* **DESCRIPTION OF THE TASK**:
Exactly as they stand, set down the following records once more.

* **INFORMATION SUPPLIED**:

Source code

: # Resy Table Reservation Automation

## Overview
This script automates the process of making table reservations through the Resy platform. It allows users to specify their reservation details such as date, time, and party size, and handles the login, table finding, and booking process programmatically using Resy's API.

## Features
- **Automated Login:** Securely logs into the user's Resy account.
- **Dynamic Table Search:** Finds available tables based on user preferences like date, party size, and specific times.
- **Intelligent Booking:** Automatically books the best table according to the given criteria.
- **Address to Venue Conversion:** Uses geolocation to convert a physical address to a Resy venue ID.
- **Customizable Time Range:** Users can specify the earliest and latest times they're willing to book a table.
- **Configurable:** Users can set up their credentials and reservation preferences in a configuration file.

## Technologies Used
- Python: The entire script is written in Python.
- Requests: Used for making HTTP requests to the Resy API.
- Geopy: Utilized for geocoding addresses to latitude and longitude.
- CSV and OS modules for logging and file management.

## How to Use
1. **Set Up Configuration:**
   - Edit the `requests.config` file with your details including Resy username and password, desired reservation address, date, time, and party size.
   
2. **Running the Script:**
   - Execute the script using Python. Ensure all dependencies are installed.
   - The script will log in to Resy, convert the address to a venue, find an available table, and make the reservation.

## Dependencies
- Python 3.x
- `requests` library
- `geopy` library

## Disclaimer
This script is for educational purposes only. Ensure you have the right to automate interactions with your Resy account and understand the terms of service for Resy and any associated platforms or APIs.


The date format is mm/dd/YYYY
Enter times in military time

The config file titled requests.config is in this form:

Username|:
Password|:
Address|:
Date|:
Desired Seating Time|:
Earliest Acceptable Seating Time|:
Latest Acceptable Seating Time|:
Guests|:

* **SOLUTION TO THE EXERCISE**:
Source code

: # Resy Table Reservation Automation

## Overview
This script automates the process of making table reservations through the Resy platform. It allows users to specify their reservation details such as date, time, and party size, and handles the login, table finding, and booking process programmatically using Resy's API.

## Features
- **Automated Login:** Securely logs into the user's Resy account.
- **Dynamic Table Search:** Finds available tables based on user preferences like date, party size, and specific times.
- **Intelligent Booking:** Automatically books the best table according to the given criteria.
- **Address to Venue Conversion:** Uses geolocation to convert a physical address to a Resy venue ID.
- **Customizable Time Range:** Users can specify the earliest and latest times they're willing to book a table.
- **Configurable:** Users can set up their credentials and reservation preferences in a configuration file.

## Technologies Used
- Python: The entire script is written in Python.
- Requests: Used for making HTTP requests to the Resy API.
- Geopy: Utilized for geocoding addresses to latitude and longitude.
- CSV and OS modules for logging and file management.

## How to Use
1. **Set Up Configuration:**
   - Edit the `requests.config` file with your details including Resy username and password, desired reservation address, date, time, and party size.
   
2. **Running the Script:**
   - Execute the script using Python. Ensure all dependencies are installed.
   - The script will log in to Resy, convert the address to a venue, find an available table, and make the reservation.

## Dependencies
- Python 3.x
- `requests` library
- `geopy` library

## Disclaimer
This script is for educational purposes only. Ensure you have the right to automate interactions with your Resy account and understand the terms of service for Resy and any associated platforms or APIs.


The date format is mm/dd/YYYY
Enter times in military time

The config file titled requests.config is in this form:

Username|:
Password|:
Address|:
Date|:
Desired Seating Time|:
Earliest Acceptable Seating Time|:
Latest Acceptable Seating Time|:
Guests|:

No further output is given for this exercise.